Data entries:
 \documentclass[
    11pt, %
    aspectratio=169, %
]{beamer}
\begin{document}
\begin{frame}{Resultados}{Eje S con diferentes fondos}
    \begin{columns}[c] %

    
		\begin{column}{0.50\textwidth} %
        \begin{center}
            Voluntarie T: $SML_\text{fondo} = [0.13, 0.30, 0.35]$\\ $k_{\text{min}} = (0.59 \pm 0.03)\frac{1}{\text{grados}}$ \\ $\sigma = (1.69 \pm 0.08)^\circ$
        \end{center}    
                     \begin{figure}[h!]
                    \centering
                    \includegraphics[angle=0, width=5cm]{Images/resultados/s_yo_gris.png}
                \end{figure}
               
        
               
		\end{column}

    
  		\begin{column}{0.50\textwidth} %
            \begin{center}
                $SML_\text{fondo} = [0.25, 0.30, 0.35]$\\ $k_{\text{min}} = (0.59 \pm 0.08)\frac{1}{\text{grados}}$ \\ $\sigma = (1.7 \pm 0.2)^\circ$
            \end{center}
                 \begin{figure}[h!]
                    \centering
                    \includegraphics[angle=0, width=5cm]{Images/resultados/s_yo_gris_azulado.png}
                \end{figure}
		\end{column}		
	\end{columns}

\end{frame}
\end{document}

» **What is required**:
Please restate, exactly as written, the line that holds "(1.69 \pm 0.08)^\circ$" and all remaining lines of the data above, and only those.

» **Completed exercise**:
            Voluntarie T: $SML_\text{fondo} = [0.13, 0.30, 0.35]$\\ $k_{\text{min}} = (0.59 \pm 0.03)\frac{1}{\text{grados}}$ \\ $\sigma = (1.69 \pm 0.08)^\circ$
        \end{center}    
                     \begin{figure}[h!]
                    \centering
                    \includegraphics[angle=0, width=5cm]{Images/resultados/s_yo_gris.png}
                \end{figure}
               
        
               
		\end{column}

    
  		\begin{column}{0.50\textwidth} %
            \begin{center}
                $SML_\text{fondo} = [0.25, 0.30, 0.35]$\\ $k_{\text{min}} = (0.59 \pm 0.08)\frac{1}{\text{grados}}$ \\ $\sigma = (1.7 \pm 0.2)^\circ$
            \end{center}
                 \begin{figure}[h!]
                    \centering
                    \includegraphics[angle=0, width=5cm]{Images/resultados/s_yo_gris_azulado.png}
                \end{figure}
		\end{column}		
	\end{columns}

\end{frame}
\end{document}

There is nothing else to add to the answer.